TASK STATEMENT: Using the line that contains "- ### Position" as the first line and the last line of the data as the final one, give every line in that range again exactly.

EXTRACTED DATA:
________________________
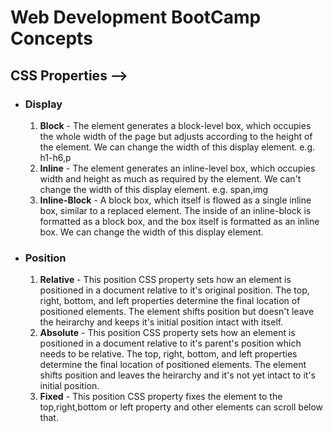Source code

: # Web Development BootCamp Concepts

## CSS Properties -->

 - ### Display
	1. **Block** - The element generates a block-level box, which occupies the whole width of the page but adjusts according to the height of the element. We can change the width of this display element. e.g. h1-h6,p
	2. **Inline** - The element generates an inline-level box, which occupies width and height as much as required by the element. We can't change the width of this display element. e.g. span,img
	3. **Inline-Block** - A block box, which itself is flowed as a single inline box, similar to a replaced element. The inside of an inline-block is formatted as a block box, and the box itself is formatted as an inline box. We can change the width of this display element.
 
 - ### Position
	1. **Relative** - This position CSS property sets how an element is positioned in a document relative to it's original position. The top, right, bottom, and left properties determine the final location of positioned elements. The element shifts position but doesn't leave the heirarchy and keeps it's initial position intact with itself.
	2. **Absolute** - This position CSS property sets how an element is positioned in a document relative to it's parent's position which needs to be relative. The top, right, bottom, and left properties determine the final location of positioned elements. The element shifts position and leaves the heirarchy and it's not yet intact to it's initial position.
	3. **Fixed** - This position CSS property fixes the element to the top,right,bottom or left property and other elements can scroll below that.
________________________
EXPECTED OUTPUT:
 - ### Position
	1. **Relative** - This position CSS property sets how an element is positioned in a document relative to it's original position. The top, right, bottom, and left properties determine the final location of positioned elements. The element shifts position but doesn't leave the heirarchy and keeps it's initial position intact with itself.
	2. **Absolute** - This position CSS property sets how an element is positioned in a document relative to it's parent's position which needs to be relative. The top, right, bottom, and left properties determine the final location of positioned elements. The element shifts position and leaves the heirarchy and it's not yet intact to it's initial position.
	3. **Fixed** - This position CSS property fixes the element to the top,right,bottom or left property and other elements can scroll below that.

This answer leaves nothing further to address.